------ Provided records
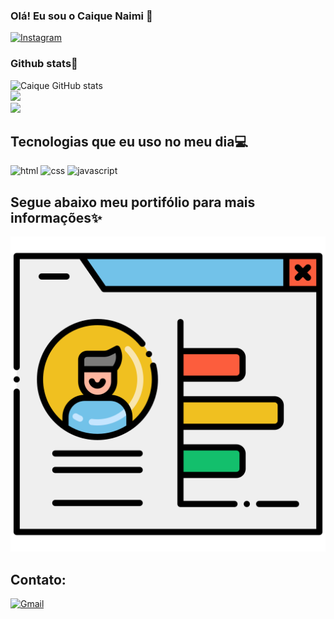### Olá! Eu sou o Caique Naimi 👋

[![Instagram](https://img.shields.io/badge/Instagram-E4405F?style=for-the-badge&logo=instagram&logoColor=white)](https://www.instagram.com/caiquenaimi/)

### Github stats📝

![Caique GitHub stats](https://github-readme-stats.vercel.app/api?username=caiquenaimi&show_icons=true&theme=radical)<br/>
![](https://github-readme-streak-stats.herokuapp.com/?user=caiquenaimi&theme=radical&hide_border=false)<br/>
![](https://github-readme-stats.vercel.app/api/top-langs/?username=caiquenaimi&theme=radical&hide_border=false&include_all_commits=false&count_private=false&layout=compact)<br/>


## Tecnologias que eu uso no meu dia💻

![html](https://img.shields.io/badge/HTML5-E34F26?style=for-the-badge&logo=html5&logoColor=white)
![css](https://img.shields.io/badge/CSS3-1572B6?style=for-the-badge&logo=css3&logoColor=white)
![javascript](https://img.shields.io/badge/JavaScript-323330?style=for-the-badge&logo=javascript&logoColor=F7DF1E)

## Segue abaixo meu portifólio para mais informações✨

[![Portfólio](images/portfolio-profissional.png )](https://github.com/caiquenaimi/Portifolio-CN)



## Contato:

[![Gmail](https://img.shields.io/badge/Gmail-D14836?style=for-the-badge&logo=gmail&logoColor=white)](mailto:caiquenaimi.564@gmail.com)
------------
------ Provided records
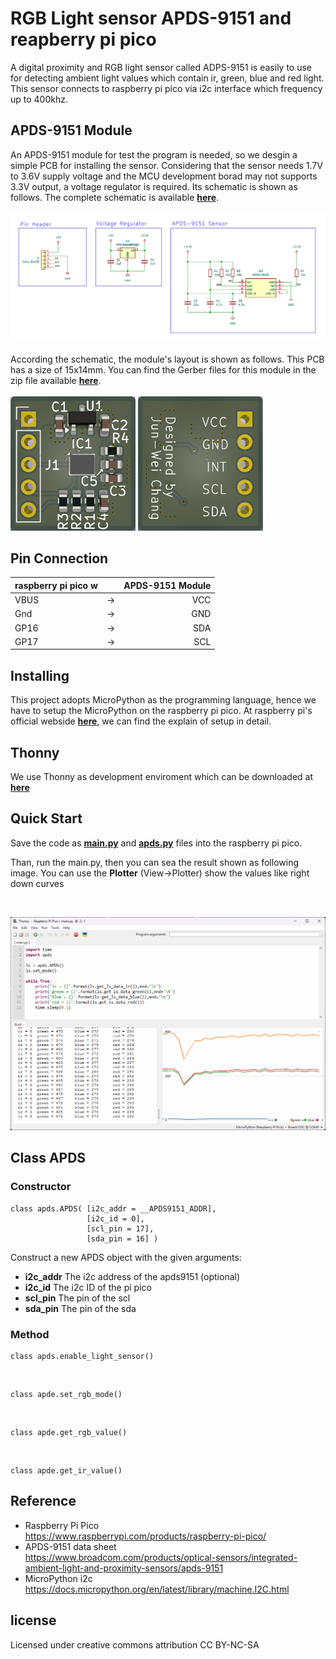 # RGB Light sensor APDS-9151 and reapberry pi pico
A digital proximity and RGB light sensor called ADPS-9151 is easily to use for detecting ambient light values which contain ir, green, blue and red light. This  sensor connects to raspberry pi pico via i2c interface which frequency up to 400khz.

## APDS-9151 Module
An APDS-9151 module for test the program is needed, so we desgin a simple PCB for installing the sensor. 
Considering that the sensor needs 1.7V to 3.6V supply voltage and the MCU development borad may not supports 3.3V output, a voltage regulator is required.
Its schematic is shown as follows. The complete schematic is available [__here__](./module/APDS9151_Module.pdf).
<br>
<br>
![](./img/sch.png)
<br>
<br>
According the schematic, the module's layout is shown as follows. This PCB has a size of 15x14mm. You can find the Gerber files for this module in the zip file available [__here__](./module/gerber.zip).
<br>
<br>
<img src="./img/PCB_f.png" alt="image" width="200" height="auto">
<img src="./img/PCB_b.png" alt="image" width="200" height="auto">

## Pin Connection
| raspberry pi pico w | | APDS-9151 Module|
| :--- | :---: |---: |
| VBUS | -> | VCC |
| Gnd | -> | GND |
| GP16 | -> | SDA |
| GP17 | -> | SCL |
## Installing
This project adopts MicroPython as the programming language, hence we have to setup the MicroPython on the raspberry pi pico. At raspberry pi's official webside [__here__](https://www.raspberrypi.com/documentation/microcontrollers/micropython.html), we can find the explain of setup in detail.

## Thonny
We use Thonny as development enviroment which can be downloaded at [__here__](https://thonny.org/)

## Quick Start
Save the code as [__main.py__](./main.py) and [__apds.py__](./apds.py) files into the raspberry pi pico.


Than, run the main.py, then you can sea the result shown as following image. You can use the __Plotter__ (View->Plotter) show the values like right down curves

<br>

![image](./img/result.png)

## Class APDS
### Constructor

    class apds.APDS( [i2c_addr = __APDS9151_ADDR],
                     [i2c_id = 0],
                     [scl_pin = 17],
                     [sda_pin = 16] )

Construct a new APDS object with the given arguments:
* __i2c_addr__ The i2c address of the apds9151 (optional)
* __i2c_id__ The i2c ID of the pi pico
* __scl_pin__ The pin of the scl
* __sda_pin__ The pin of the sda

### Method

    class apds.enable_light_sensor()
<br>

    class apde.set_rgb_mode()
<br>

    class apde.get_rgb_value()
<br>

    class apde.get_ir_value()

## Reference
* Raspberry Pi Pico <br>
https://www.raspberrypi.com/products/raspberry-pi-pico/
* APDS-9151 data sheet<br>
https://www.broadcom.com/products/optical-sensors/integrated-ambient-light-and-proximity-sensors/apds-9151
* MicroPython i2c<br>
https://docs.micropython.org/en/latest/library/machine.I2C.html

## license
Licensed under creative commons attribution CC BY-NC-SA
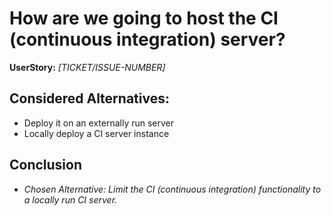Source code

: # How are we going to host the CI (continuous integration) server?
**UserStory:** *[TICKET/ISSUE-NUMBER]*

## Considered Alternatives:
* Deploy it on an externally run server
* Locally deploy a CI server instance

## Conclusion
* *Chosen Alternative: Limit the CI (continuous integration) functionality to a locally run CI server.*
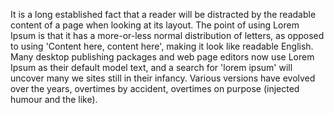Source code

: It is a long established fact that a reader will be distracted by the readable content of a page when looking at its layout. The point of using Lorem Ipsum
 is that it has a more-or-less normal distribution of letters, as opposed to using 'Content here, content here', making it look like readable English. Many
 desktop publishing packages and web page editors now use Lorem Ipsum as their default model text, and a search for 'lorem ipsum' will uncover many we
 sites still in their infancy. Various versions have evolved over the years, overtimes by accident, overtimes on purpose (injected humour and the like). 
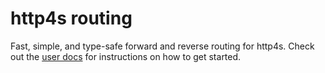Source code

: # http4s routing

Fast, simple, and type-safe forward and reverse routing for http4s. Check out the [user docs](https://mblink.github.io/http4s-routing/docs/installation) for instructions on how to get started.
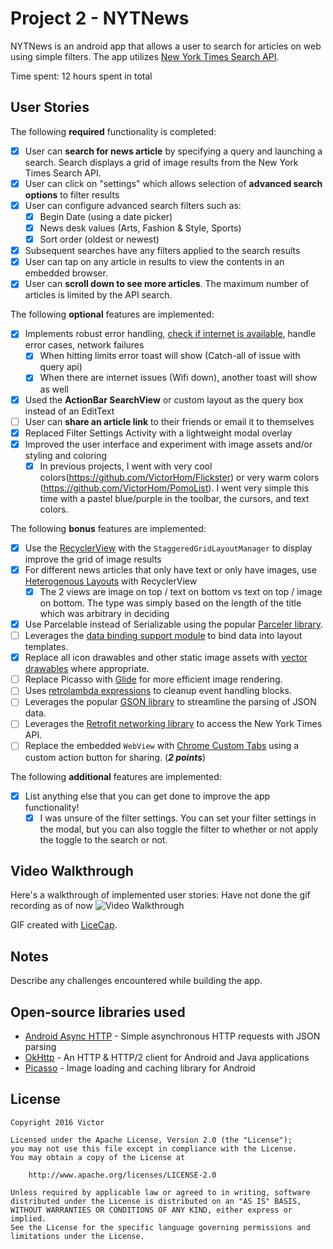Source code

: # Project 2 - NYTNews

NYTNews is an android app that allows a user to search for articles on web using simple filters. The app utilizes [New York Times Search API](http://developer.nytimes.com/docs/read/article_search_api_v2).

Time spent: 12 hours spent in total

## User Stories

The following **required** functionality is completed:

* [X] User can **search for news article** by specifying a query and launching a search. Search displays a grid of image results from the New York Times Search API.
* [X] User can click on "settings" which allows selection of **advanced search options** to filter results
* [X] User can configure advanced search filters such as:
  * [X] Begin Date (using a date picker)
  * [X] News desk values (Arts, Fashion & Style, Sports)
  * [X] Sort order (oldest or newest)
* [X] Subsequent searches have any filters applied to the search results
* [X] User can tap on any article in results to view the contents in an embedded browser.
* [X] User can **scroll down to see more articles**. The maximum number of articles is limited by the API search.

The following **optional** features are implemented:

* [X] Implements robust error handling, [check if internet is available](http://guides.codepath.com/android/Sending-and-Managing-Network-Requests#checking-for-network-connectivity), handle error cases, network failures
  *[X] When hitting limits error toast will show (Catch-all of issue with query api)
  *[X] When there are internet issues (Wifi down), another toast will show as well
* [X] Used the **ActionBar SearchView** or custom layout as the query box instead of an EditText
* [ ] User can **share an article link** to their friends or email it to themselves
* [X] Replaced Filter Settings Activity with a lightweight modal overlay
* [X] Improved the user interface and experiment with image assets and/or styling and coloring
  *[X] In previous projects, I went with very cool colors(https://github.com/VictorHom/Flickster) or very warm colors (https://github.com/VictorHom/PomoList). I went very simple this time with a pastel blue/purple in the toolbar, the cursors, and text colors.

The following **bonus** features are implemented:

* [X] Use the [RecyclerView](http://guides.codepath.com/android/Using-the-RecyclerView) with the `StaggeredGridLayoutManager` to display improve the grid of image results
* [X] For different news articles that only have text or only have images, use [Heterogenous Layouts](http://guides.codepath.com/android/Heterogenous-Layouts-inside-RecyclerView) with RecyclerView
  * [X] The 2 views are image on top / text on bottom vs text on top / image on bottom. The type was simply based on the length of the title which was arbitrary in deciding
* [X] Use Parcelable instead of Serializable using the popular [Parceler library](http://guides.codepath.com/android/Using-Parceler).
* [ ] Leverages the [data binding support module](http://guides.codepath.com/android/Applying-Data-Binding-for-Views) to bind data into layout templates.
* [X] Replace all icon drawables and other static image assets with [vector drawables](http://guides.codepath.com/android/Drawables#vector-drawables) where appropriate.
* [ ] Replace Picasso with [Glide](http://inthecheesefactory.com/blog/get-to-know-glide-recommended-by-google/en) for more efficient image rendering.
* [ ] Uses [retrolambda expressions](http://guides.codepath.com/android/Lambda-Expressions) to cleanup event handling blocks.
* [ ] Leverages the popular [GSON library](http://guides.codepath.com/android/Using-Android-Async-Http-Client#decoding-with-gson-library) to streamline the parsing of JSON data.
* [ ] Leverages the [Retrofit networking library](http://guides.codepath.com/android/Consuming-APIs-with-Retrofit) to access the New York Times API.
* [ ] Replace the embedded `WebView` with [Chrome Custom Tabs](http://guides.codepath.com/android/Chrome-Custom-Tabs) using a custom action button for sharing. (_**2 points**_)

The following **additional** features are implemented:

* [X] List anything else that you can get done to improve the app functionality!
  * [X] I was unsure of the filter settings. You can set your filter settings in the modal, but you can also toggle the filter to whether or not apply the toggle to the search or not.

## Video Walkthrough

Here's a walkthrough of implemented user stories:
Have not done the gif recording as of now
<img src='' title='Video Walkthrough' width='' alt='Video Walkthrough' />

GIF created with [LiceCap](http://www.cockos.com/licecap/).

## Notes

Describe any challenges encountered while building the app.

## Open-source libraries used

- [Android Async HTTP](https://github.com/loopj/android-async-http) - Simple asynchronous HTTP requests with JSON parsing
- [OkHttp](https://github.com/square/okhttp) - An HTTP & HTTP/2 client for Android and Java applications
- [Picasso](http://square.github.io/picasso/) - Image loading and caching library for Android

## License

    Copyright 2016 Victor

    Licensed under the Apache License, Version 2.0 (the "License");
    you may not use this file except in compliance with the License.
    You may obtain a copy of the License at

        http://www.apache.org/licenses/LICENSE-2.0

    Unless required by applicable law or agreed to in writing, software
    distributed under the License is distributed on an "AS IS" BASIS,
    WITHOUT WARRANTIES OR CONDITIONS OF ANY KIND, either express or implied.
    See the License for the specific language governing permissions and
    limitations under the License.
------------
------ Provided records
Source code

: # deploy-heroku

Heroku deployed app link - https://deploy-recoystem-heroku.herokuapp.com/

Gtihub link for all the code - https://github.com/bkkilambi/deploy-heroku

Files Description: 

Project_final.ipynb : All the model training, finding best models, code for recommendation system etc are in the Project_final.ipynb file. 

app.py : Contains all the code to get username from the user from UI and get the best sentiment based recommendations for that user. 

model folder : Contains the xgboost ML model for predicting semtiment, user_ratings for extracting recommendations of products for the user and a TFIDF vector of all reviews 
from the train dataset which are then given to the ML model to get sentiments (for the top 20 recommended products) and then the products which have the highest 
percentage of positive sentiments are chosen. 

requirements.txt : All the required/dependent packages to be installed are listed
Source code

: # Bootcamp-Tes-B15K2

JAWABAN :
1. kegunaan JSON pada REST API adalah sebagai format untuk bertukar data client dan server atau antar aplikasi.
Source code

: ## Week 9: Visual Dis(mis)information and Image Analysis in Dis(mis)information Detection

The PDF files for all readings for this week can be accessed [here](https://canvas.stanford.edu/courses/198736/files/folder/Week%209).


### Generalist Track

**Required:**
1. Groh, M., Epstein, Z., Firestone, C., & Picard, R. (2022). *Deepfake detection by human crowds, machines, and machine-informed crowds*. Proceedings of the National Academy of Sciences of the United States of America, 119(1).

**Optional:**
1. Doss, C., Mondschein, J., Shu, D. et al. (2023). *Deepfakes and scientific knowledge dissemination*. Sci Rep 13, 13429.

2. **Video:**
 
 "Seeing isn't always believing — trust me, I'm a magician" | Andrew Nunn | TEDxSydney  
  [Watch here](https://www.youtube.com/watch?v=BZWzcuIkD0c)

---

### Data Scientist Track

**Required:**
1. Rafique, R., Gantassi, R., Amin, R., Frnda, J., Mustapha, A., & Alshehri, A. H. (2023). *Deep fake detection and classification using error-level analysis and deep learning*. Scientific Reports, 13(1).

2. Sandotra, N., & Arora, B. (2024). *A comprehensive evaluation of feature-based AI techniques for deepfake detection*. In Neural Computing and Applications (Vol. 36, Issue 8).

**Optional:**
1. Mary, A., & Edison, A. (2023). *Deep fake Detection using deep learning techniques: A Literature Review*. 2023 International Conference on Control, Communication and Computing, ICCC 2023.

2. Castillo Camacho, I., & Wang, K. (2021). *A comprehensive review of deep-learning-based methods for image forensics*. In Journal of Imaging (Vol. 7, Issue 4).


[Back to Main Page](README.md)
------------
What the exercise asks => Provide the count of lines in the data above containing "functionality", and nothing further.

Exercise answer => 3